Excerpted data: Begin

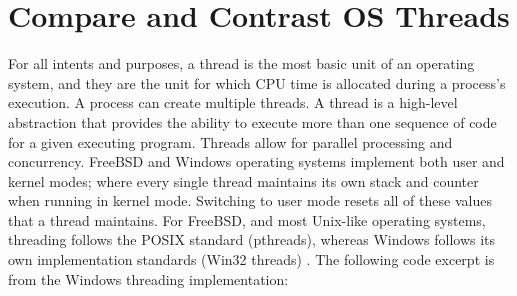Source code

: \documentclass[letterpaper,10pt,draftclsnofoot,onecolumn]{IEEEtran}
\begin{document}
\section{Compare and Contrast OS Threads}
For all intents and purposes, a thread is the most basic unit of an operating system, and they are the unit for which CPU time is allocated during a process’s execution. A process can create multiple threads. A thread is a high-level abstraction that provides the ability to execute more than one sequence of code for a given executing program. Threads allow for parallel processing and concurrency. FreeBSD and Windows operating systems implement both user and kernel modes; where every single thread maintains its own stack and counter when running in kernel mode. Switching to user mode resets all of these values that a thread maintains. For FreeBSD, and most Unix-like operating systems, threading follows the POSIX standard (pthreads), whereas Windows follows its own implementation standards (Win32 threads) \cite{MSWindows1} \cite{FreeBSD2}. The following code excerpt is from the Windows threading implementation: \cite{PsCreateSystemThread} \cite{MSWindows3} \\\\


\end{document}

Excerpted data: End

Output the records verbatim, every one of them, and keep the pictures out.

Source code

: \documentclass[letterpaper,10pt,draftclsnofoot,onecolumn]{IEEEtran}
\begin{document}
\section{Compare and Contrast OS Threads}
For all intents and purposes, a thread is the most basic unit of an operating system, and they are the unit for which CPU time is allocated during a process’s execution. A process can create multiple threads. A thread is a high-level abstraction that provides the ability to execute more than one sequence of code for a given executing program. Threads allow for parallel processing and concurrency. FreeBSD and Windows operating systems implement both user and kernel modes; where every single thread maintains its own stack and counter when running in kernel mode. Switching to user mode resets all of these values that a thread maintains. For FreeBSD, and most Unix-like operating systems, threading follows the POSIX standard (pthreads), whereas Windows follows its own implementation standards (Win32 threads) \cite{MSWindows1} \cite{FreeBSD2}. The following code excerpt is from the Windows threading implementation: \cite{PsCreateSystemThread} \cite{MSWindows3} \\\\


\end{document}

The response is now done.